The combination of a Truncating ... to ... high watermark, an OFFSET_OUT_OF_RANGE, and a leader-epoch change is the classic signature of a follower reconciling its log with a newly elected leader.

What the Error Means

Every partition has a high watermark (HW) — the highest offset known to be replicated to all in-sync replicas and therefore visible to consumers. A replica’s log-end-offset (LEO) is the offset of its last appended record, which can be ahead of the HW.

When a new leader is elected, followers must converge to the new leader’s log. If a follower’s LEO is ahead of where the new leader’s log diverges, the follower truncates its log back to a consistent point — historically the high watermark, and in modern Kafka the precise divergence point computed from leader epochs (KIP-101). The OFFSET_OUT_OF_RANGE warning means the follower asked for an offset the new leader does not have, prompting truncation.

The critical question is whether the truncated records were ever acknowledged to producers. With a clean failover to an in-sync replica, only un-acknowledged records (above the old HW) are dropped — no acknowledged data is lost. With unclean leader election, acknowledged records can vanish.

Common Causes

  1. Normal leader failover — a leader broker restarts or loses ZooKeeper/KRaft session; a follower in the ISR is promoted and others truncate uncommitted tails. Expected and safe.
  2. Follower ahead of the new leader’s HW — the old leader had appended records past the HW that were not yet replicated everywhere; those are truncated on failover.
  3. Unclean leader electionunclean.leader.election.enable=true lets an out-of-sync replica become leader when no in-sync replica is available. Other replicas then truncate to its shorter log, discarding committed records (data loss).
  4. Log divergence — two replicas accepted different records at the same offset across a flapping leadership change; leader-epoch reconciliation resolves it by truncating one side.
  5. OFFSET_OUT_OF_RANGE handling — a follower’s fetch offset exceeds the leader’s LEO, forcing a reset and truncation.
  6. Pre-KIP-101 behavior — very old brokers truncated to the HW only, which could silently lose or duplicate data during rapid double failovers; leader epochs (KIP-101/KIP-279) fixed this.
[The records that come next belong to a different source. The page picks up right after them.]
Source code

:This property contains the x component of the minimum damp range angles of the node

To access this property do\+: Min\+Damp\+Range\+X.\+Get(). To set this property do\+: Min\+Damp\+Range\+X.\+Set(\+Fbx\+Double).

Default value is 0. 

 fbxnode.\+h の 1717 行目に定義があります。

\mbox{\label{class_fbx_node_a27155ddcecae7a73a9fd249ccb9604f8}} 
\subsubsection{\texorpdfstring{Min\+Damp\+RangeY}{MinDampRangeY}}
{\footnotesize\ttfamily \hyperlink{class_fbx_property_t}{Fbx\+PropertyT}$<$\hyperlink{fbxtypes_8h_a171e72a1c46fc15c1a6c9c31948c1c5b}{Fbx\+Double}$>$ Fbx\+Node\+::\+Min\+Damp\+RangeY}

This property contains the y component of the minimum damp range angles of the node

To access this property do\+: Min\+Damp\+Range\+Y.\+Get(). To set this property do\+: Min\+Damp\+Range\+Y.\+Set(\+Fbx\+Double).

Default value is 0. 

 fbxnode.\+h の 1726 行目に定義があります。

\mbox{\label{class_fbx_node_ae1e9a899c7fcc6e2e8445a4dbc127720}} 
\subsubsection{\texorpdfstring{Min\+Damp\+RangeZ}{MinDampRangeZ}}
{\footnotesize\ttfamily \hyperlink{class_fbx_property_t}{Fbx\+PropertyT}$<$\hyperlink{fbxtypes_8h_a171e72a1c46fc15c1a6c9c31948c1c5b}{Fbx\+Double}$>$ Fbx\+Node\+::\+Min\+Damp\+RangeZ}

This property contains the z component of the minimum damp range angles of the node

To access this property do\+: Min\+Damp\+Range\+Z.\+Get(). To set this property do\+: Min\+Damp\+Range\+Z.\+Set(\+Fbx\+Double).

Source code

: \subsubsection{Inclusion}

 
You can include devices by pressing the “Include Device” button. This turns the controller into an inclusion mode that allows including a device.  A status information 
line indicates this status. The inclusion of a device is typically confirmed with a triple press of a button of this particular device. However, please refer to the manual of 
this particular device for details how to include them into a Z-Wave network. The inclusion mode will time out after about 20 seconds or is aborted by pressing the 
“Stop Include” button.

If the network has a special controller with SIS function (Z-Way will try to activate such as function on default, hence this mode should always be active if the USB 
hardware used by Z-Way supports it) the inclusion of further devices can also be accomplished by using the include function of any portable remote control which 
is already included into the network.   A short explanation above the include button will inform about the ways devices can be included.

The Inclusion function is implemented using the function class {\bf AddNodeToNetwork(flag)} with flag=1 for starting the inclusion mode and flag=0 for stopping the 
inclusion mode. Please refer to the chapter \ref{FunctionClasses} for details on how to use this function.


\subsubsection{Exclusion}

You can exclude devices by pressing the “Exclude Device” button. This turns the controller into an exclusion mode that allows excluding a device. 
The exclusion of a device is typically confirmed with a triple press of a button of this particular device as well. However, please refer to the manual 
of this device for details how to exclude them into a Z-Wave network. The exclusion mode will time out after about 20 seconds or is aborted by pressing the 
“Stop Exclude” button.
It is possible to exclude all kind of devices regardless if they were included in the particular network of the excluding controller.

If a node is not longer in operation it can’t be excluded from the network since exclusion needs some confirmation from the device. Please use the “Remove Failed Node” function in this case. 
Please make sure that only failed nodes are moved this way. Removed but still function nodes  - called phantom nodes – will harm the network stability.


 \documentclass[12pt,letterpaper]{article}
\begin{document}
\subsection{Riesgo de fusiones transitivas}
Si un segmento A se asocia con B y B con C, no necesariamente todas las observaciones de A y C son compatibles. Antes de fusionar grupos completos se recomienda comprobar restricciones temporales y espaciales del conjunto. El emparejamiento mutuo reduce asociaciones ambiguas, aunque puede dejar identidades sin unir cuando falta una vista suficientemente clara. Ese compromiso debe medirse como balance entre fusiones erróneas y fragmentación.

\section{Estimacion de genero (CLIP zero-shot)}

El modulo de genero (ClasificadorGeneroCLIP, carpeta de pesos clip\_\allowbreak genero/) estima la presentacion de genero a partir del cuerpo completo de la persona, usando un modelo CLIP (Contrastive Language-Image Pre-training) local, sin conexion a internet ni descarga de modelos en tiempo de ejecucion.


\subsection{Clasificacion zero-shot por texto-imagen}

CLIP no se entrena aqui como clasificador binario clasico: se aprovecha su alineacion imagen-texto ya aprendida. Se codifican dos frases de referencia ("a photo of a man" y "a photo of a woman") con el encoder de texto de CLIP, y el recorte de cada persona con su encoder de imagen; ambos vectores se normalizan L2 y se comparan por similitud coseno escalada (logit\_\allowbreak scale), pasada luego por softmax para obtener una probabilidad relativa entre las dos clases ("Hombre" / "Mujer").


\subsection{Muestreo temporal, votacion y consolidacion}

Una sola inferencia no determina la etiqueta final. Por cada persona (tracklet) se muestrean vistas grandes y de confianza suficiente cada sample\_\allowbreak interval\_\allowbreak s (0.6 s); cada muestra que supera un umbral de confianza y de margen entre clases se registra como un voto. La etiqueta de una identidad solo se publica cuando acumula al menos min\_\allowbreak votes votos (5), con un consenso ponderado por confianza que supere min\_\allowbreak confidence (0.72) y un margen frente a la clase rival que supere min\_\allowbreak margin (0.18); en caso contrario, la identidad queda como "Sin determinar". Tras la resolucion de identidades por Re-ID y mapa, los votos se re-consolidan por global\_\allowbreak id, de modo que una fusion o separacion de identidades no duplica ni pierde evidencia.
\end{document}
How to Reproduce the Error

In a test cluster with a topic of replication factor 3:

  1. Produce a steady stream so the leader’s LEO stays ahead of the HW.
  2. Kill the current leader broker (systemctl stop kafka in the lab) so a follower is promoted.
  3. The remaining followers log Truncating partition topic-0 to local high watermark ... as they reconcile to the new leader.

To deliberately observe data loss, set unclean.leader.election.enable=true, stop all in-sync replicas, then start a lagging replica so it becomes leader at a lower offset. The previously in-sync replicas will truncate down to it on rejoin.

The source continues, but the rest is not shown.